I'll ask again. Do you have any evidence, statistics, or research to back up this opinion?


----------



## TatSoul

milesvdustin said:


> First of all, I'm not three years old. I am being serious and not acting like a child. You suggesting it tells me a lot about you. And I base my view on what I would do if I were a criminal. I wouldnt start shooting unarmed citizens before taking out armed citizens I could see. Why leave myself further exposed as a crook, or a first target as a citizen?


Your logic is flawed.If that was the case why do most criminals stop to think before they commit violent crimes when armed police officers or rent a cops are around.I don't believe i can recall the last time a store was robbed with an armed police officer standing there.Most criminals want to pick easy targets.They want to avoid the confrontation.If more people were openly armed, criminals would select there places of robbery and violent crime a little more carefully.Its common sense.Animals in the wild go after weaker,more easy targets,criminals have the same mind set.


----------



## MULLET HUNTER

bigbulls said:


> There what is? Can't answer a simple question? I never said he was right or wrong. I just asked a question. If someone is going to make such a claim I would expect that person to have evidence, statistics or research to back up the claim.
> 
> I'll ask again. Do you have any evidence, statistics, or research to back up this opinion?

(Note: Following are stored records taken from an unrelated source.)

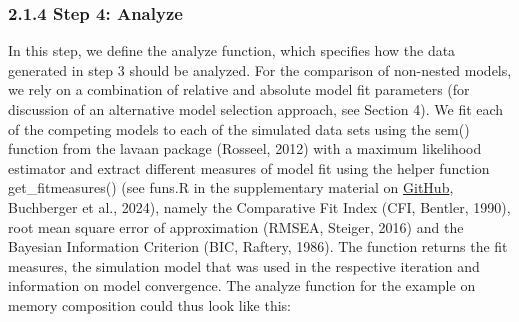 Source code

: \documentclass[
  man,floatsintext]{apa6}
\newenvironment{Shaded}{\begin{snugshade}}{\end{snugshade}}
\newcommand{\AttributeTok}[1]{\textcolor[rgb]{0.77,0.63,0.00}{#1}}
\newcommand{\ConstantTok}[1]{\textcolor[rgb]{0.00,0.00,0.00}{#1}}
\newcommand{\ControlFlowTok}[1]{\textcolor[rgb]{0.13,0.29,0.53}{\textbf{#1}}}
\newcommand{\FunctionTok}[1]{\textcolor[rgb]{0.00,0.00,0.00}{#1}}
\newcommand{\NormalTok}[1]{#1}
\newcommand{\OtherTok}[1]{\textcolor[rgb]{0.56,0.35,0.01}{#1}}
\newcommand{\SpecialCharTok}[1]{\textcolor[rgb]{0.00,0.00,0.00}{#1}}
\begin{document}
\hypertarget{step-4-analyze}{%
\subsubsection{2.1.4 Step 4: Analyze}\label{step-4-analyze}}

In this step, we define the analyze function, which specifies how the data generated in step 3 should be analyzed. For the comparison of non-nested models, we rely on a combination of relative and absolute model fit parameters (for discussion of an alternative model selection approach, see Section 4). We fit each of the competing models to each of the simulated data sets using the sem() function from the lavaan package (Rosseel, 2012) with a maximum likelihood estimator and extract different measures of model fit using the helper function get\_fitmeasures() (see funs.R in the supplementary material on \href{https://github.com/ebuchberger/Estimating-Power-for-SEM}{GitHub}, Buchberger et al., 2024), namely the Comparative Fit Index (CFI, Bentler, 1990), root mean square error of approximation (RMSEA, Steiger, 2016) and the Bayesian Information Criterion (BIC, Raftery, 1986). The function returns the fit measures, the simulation model that was used in the respective iteration and information on model convergence. The analyze function for the example on memory composition could thus look like this:

\begin{Shaded}
\end{Shaded}
\end{document}
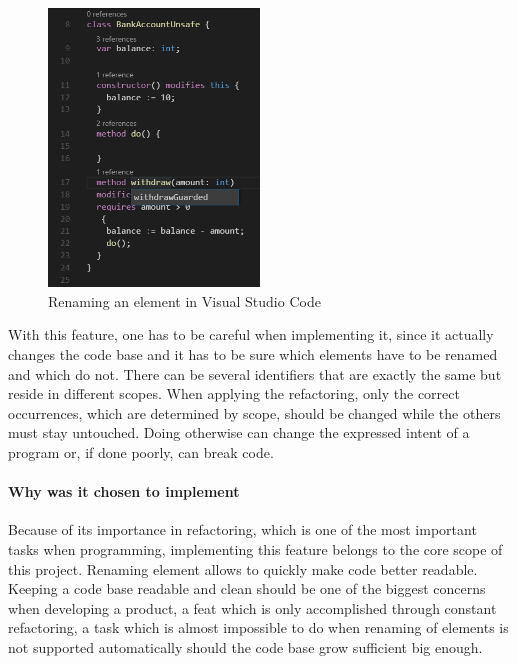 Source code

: \begin{figure}[H]
	\centering
	\includegraphics[width=0.5\textwidth]{img/rename}
	\caption{Renaming an element in Visual Studio Code}
	\label{fig:agrename}
\end{figure}

With this feature, one has to be careful when implementing it, since it actually changes the code base and it has to be sure which elements have to be renamed and which do not. There can be several identifiers that are exactly the same but reside in different scopes. When applying the refactoring, only the correct occurrences, which are determined by scope, should be changed while the others must stay untouched. Doing otherwise can change the expressed intent of a program or, if done poorly, can break code.

\paragraph{Why was it chosen to implement}
Because of its importance in refactoring, which is one of the most important tasks when programming, implementing this feature belongs to the core scope of this project. Renaming element allows to quickly make code better readable.\newline
Keeping a code base readable and clean should be one of the biggest concerns when developing a product, a feat which is only accomplished through constant refactoring, a task which is almost impossible to do when renaming of elements is not supported automatically should the code base grow sufficient big enough.

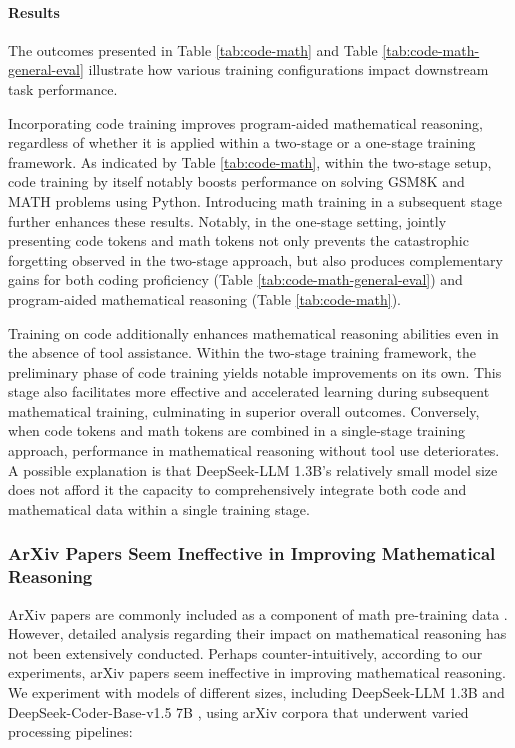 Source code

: \begin{itemize}[topsep=0pt]
\begin{itemize}[topsep=0pt]
\paragraph{Results}
The outcomes presented in Table \ref{tab:code-math} and Table \ref{tab:code-math-general-eval} illustrate how various training configurations impact downstream task performance.

Incorporating code training improves program-aided mathematical reasoning, regardless of whether it is applied within a two-stage or a one-stage training framework. As indicated by Table \ref{tab:code-math}, within the two-stage setup, code training by itself notably boosts performance on solving GSM8K and MATH problems using Python. Introducing math training in a subsequent stage further enhances these results. Notably, in the one-stage setting, jointly presenting code tokens and math tokens not only prevents the catastrophic forgetting observed in the two-stage approach, but also produces complementary gains for both coding proficiency (Table \ref{tab:code-math-general-eval}) and program-aided mathematical reasoning (Table \ref{tab:code-math}).

Training on code additionally enhances mathematical reasoning abilities even in the absence of tool assistance. Within the two-stage training framework, the preliminary phase of code training yields notable improvements on its own. This stage also facilitates more effective and accelerated learning during subsequent mathematical training, culminating in superior overall outcomes. Conversely, when code tokens and math tokens are combined in a single-stage training approach, performance in mathematical reasoning without tool use deteriorates. A possible explanation is that DeepSeek-LLM 1.3B’s relatively small model size does not afford it the capacity to comprehensively integrate both code and mathematical data within a single training stage.

\subsubsection{ArXiv Papers Seem Ineffective in Improving Mathematical Reasoning}

ArXiv papers are commonly included as a component of math pre-training data \citep{minerva,gpt-f,llemma,mathpile}. However, detailed analysis regarding their impact on mathematical reasoning has not been extensively conducted. Perhaps counter-intuitively, according to our experiments, arXiv papers seem ineffective in improving mathematical reasoning. We experiment with models of different sizes, including DeepSeek-LLM 1.3B and DeepSeek-Coder-Base-v1.5 7B \citep{deepseek-coder}, using arXiv corpora that underwent varied processing pipelines:


\end{itemize}
\end{itemize}
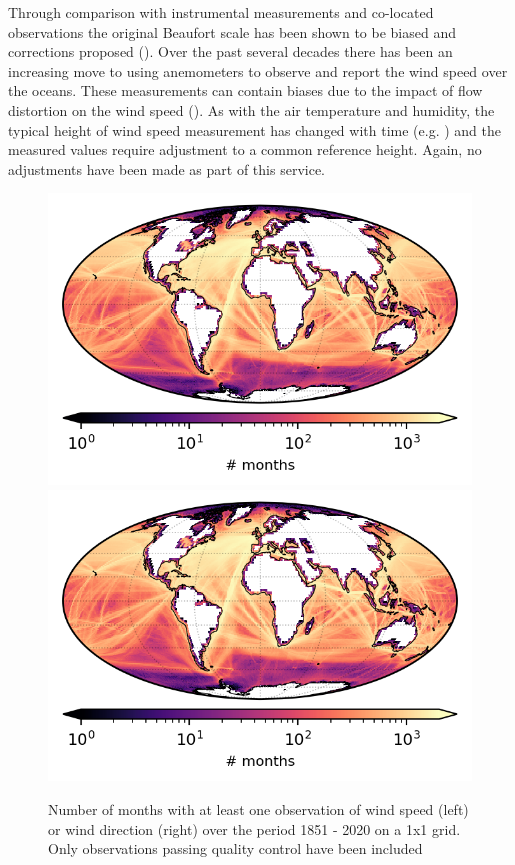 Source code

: Through comparison with instrumental measurements and co-located observations the original Beaufort scale has been shown to be biased and corrections proposed (\cite{Kent1997}).
Over the past several decades there has been an increasing move to using anemometers to observe and report the wind speed over the oceans. 
These measurements can contain biases due to the impact of flow distortion on the wind speed (\cite{Moat2005}).
As with the air temperature and humidity, the typical height of wind speed measurement has changed with time (e.g. \cite{Thomas2008}) and the measured values require adjustment to a common reference height.
Again, no adjustments have been made as part of this service.

\begin{figure}[h]
    \centering
    \includegraphics{resources/observations-ws-months-map-optimal.png}
    \includegraphics{resources/observations-wd-months-map-optimal.png}
    \caption{Number of months with at least one observation of wind speed (left) or wind direction (right) over the period 1851 - 2020 on a 1x1 grid. Only observations passing quality control have been included}
    \label{fig:wspd-nmonths-map}
\end{figure}

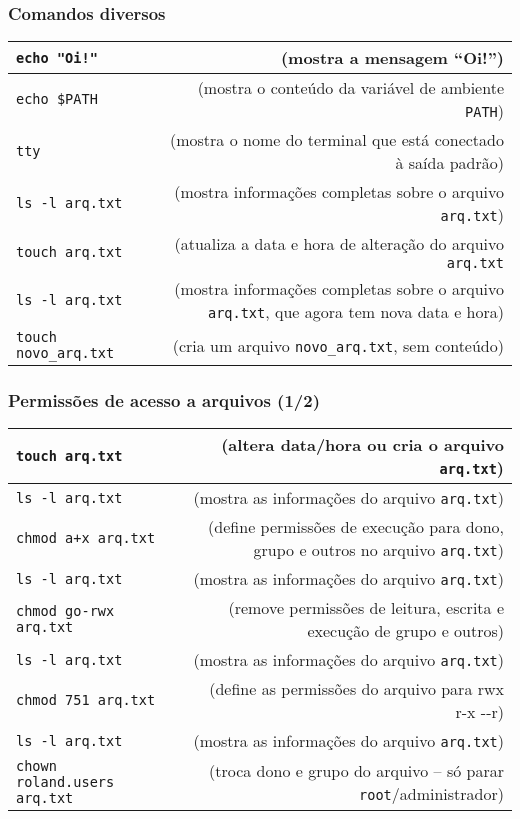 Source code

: \documentclass[aspectratio=169]{beamer}
\begin{document}
\begin{frame}\frametitle{Comandos diversos}
\begin{tabular}{lp{0.5cm}r}
\texttt{echo "Oi!"} & & \tiny{(mostra a mensagem ``Oi!'')}\\\hline
\texttt{echo \$PATH} & & \tiny{(mostra o conteúdo da variável de ambiente \texttt{PATH})}\\\hline
\texttt{tty} & & \tiny{(mostra o nome do terminal que está conectado à saída padrão)}\\\hline
\texttt{ls -l arq.txt} & & \tiny{(mostra informações completas sobre o arquivo \texttt{arq.txt})}\\\hline
\texttt{touch arq.txt} & & \tiny{(atualiza a data e hora de alteração do arquivo \texttt{arq.txt}}\\\hline
\texttt{ls -l arq.txt} & & \tiny{(mostra informações completas sobre o arquivo \texttt{arq.txt}, que agora tem nova data e hora)}\\\hline
\texttt{touch novo\_arq.txt} & & \tiny{(cria um arquivo \texttt{novo\_arq.txt}, sem conteúdo)}\\\hline
\end{tabular}
\end{frame}

\begin{frame}\frametitle{Permissões de acesso a arquivos (1/2)}
\begin{tabular}{lp{0.1cm}r}
\texttt{touch arq.txt} & & \tiny{(altera data/hora ou cria o arquivo \texttt{arq.txt})}\\\hline
\texttt{ls -l arq.txt} & & \tiny{(mostra as informações do arquivo \texttt{arq.txt})}\\\hline
\texttt{chmod a+x arq.txt} & & \tiny{(define permissões de execução para dono, grupo e outros no arquivo \texttt{arq.txt})}\\\hline
\texttt{ls -l arq.txt} & & \tiny{(mostra as informações do arquivo \texttt{arq.txt})}\\\hline
\texttt{chmod go-rwx arq.txt} & & \tiny{(remove permissões de leitura, escrita e execução de grupo e outros)}\\\hline
\texttt{ls -l arq.txt} & & \tiny{(mostra as informações do arquivo \texttt{arq.txt})}\\\hline
\texttt{chmod 751 arq.txt} & & \tiny{(define as permissões do arquivo para rwx r-x -{}-r)}\\\hline
\texttt{ls -l arq.txt} & & \tiny{(mostra as informações do arquivo \texttt{arq.txt})}\\\hline
\texttt{chown roland.users arq.txt} & & \tiny{(troca dono e grupo do arquivo -- só parar \texttt{root}/administrador)}\\
\end{tabular}
\end{frame}
\end{document}
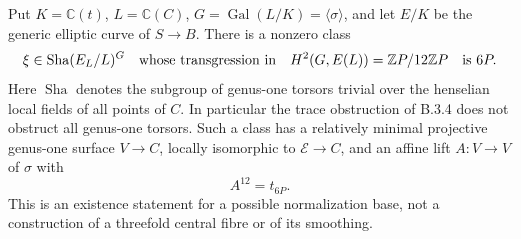 \begin{proposition}\label{push:src:B.3.6}\label{push:B36}
Put $K=\mathbb C(t)$, $L=\mathbb C(C)$,
$G=\operatorname{Gal}(L/K)=\langle\sigma\rangle$,
and let $E/K$ be the generic elliptic
curve of $S\to B$. There is a nonzero
class
\[
 \xi\in\operatorname{Sha}(E_L/L)^G
 \quad\hbox{whose transgression in}\quad
 H^2(G,E(L))=\mathbb ZP/12\mathbb ZP
 \quad\hbox{is }6P.
\]
Here $\operatorname{Sha}$ denotes the
subgroup of genus-one torsors trivial
over the henselian local fields of all
points of $C$.
In particular the trace obstruction of
B.3.4 does not obstruct all genus-one
torsors. Such a class has a relatively
minimal projective genus-one surface
$V\to C$, locally isomorphic to
$\mathscr E\to C$, and an affine lift
$A:V\to V$ of $\sigma$ with
\[
 A^{12}=t_{6P}.
\]
This is an existence statement for a
possible normalization base, not a
construction of a threefold central
fibre or of its smoothing.
\end{proposition}
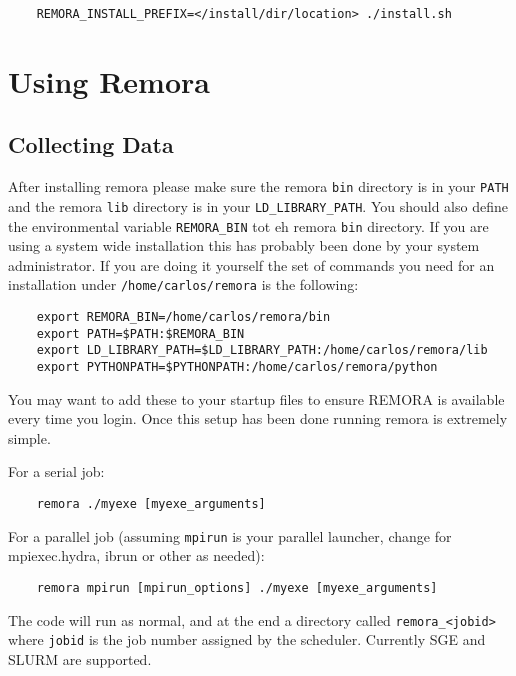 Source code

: \documentclass[10pt,a4paper]{report}
\begin{document}
\begin{verbatim}
    REMORA_INSTALL_PREFIX=</install/dir/location> ./install.sh
\end{verbatim}

\FloatBarrier
\chapter{Using Remora}

\section{Collecting Data}
After installing remora please make sure the remora \verb+bin+ directory is in your \verb+PATH+ and the remora \verb+lib+ directory is in your \verb|LD_LIBRARY_PATH|. You should also define the environmental variable \verb+REMORA_BIN+ tot eh remora \verb+bin+ directory. If you are using a system wide installation this has probably been done by your system administrator. If you are doing it yourself the set of commands you need for an installation under \verb+/home/carlos/remora+ is the following:

\begin{verbatim}
	export REMORA_BIN=/home/carlos/remora/bin
	export PATH=$PATH:$REMORA_BIN
	export LD_LIBRARY_PATH=$LD_LIBRARY_PATH:/home/carlos/remora/lib
	export PYTHONPATH=$PYTHONPATH:/home/carlos/remora/python
\end{verbatim}

You may want to add these to your startup files to ensure REMORA is available every time you login. Once this setup has been done running remora is extremely simple.

For a serial job:

\begin{verbatim}
	remora ./myexe [myexe_arguments]
\end{verbatim} 

For a parallel job (assuming \verb+mpirun+ is your parallel launcher, change for mpiexec.hydra, ibrun or other as needed):

\begin{verbatim}
	remora mpirun [mpirun_options] ./myexe [myexe_arguments]
\end{verbatim} 

The code will run as normal, and at the end a directory called \verb+remora_<jobid>+ where \verb+jobid+ is the job number assigned by the scheduler. Currently SGE and SLURM are supported.
\end{document}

Big bulls I'm gonna make a claim... You are an idiot! Here you go again pissing people off, with your great thoughts, and your piss poor antics. I actually have three pages now of evidence on this thread to alone support my claim, and numerous pages on the other thread that also proves your an idiot that knows nothing. You just spout off ignorance over and over again... Idiot


----------



## milesvdustin

Yeah I just told you why I have my opinion on it. Open carry doesn't matter, we already have the right in Florida law. I choose to conceal mine, as that is my right to do so. I would rather not advertise the fact that I have a gun for the reason I stated. This is my personal choice and my opinions. But hey, opinions are like assholes, everyone has one.


----------



## Jason

Jason II, Chase, and Mike----we'll all go pier fishing sometime! I'll hang my AR and Glock on my side....it'll look cool I'll guarantee it, especially when i wear my fishing outfit!!! Jason II you can carry an AK w/ a Colt 1911, Chase can carry one of his long range firearms, and Mike probably a tacti-cool scattergun, and an MP5 full auto! 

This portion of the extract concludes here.